Open Happiness

0
There is a cheeky story about a fisherman meeting a Harvard MBA where the fisherman is living a life of contentment with his minimal income. He had reasonable work hours, no stress, time to play with kids, meet friends, enjoy with family. The Harvard guy advises him on working harder, smarter, corporatiz-ing his work and become a millionaire. Fisherman then asks what would he do with all the money and the MBA tells him that then he can retire, catch fish, play with kids and on and on and I guess you got the message. My personal view is that the sweet spot lies somewhere in the middle for most of us.
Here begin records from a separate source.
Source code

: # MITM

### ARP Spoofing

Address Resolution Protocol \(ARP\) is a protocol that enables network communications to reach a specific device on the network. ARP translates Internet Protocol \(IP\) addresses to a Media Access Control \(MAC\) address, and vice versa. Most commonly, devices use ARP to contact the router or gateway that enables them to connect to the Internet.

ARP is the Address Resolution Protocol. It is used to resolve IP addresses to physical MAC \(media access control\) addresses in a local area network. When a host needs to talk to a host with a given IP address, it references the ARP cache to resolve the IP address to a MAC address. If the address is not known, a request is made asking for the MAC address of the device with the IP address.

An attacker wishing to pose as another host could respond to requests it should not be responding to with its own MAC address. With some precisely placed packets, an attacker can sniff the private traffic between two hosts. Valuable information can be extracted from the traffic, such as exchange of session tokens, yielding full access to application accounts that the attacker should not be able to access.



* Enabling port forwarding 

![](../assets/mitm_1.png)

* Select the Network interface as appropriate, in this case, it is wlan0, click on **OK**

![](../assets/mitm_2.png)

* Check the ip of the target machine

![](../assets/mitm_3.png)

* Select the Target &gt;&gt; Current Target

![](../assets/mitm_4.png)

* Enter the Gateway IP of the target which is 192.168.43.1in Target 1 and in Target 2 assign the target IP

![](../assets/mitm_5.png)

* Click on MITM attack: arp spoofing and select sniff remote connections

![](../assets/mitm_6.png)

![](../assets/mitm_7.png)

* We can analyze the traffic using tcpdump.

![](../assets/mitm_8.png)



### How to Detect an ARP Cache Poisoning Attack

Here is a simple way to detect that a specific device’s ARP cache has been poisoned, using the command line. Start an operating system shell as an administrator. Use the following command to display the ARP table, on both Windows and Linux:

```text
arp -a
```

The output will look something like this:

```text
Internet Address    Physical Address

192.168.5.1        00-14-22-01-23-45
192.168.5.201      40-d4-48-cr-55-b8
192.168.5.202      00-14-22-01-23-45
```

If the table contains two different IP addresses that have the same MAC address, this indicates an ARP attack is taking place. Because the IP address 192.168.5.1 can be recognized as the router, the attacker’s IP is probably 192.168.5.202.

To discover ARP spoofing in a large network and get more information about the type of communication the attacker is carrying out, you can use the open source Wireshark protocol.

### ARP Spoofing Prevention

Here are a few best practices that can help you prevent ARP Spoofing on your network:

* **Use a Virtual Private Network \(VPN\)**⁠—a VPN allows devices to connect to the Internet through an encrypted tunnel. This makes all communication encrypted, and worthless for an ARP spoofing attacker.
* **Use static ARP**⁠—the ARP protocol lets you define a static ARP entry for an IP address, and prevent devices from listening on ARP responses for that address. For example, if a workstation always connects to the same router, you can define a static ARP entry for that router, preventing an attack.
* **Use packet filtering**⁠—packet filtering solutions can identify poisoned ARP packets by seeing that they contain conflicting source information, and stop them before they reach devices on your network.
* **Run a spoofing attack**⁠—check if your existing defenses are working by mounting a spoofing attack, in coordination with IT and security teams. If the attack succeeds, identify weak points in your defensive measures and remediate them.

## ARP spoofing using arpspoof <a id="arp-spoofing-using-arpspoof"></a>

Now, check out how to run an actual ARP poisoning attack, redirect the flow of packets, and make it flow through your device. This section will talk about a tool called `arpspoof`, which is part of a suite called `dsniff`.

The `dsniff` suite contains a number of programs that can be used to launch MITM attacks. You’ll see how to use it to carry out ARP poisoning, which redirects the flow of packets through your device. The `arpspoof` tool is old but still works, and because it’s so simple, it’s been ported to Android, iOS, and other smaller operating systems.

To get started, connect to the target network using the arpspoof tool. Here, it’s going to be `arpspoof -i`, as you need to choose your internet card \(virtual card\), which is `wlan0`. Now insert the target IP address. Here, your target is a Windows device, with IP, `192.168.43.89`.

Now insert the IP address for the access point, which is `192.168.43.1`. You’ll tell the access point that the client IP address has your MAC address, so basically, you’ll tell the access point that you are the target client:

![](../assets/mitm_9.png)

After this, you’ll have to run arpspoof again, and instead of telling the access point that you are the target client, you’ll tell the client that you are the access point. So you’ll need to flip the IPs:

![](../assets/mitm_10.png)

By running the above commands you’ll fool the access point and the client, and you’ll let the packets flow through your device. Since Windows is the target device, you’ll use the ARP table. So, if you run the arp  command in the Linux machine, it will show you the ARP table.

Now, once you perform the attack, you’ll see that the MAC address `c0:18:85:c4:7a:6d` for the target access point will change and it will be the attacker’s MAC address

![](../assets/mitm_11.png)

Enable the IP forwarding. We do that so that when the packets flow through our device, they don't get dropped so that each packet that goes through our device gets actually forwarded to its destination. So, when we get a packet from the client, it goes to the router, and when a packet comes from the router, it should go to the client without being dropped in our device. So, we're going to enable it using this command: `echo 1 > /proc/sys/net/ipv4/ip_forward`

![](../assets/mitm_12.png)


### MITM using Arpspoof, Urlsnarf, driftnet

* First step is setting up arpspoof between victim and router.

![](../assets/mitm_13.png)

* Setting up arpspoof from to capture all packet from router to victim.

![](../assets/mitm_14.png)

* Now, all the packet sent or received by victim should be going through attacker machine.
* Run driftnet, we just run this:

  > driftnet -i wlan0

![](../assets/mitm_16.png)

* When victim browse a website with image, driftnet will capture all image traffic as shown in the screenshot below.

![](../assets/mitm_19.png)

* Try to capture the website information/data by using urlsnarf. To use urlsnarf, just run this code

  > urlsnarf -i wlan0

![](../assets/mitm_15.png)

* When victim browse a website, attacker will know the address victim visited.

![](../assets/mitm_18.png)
If you are a monk and you can be okay with anything in life then you are God, and most of the discussions don’t apply but for the average folks who feel happiness and sadness derived from external situations, I think a compromise between the two will be the best bet.

As of now, the circle I move in is lopsided (a good percentage of them not all) on the side of doing too much and being too competitive and too stressed out. Obsessing over being the one with the last word in a pointless meeting, trying to get the wording right for some presentation to make the right impression, socializing with the right crowd in the right way to get noticed and the list goes on and on. To the extent, life becomes an endless series of performance oriented living and somewhere they need to be brought back.

If you go to the core, life can be very fulfilling if you have the base of your needs covered from Maslow's hierarchy of needs and then have time for other tiers. To be able to take care of your base needs most of us need a lot less than what we have, but because we are on a treadmill with many others where the speed of treadmill represents the average speed of the guys running. So, to be able to just keep up, you have to be at par with the average. And why do you have to keep up, just because if you don’t, you feel you have lost and you lose your mind. So, there is an artificial association of happiness to this race. In fact, there is very little chance of gratification, as that is reserved only for the top few percent and the recent are just playing catch up. If you are doing well, you are less miserable, if you aren’t you are more miserable. The race is to avoid misery and not to attain happiness and hence the default setting here is misery.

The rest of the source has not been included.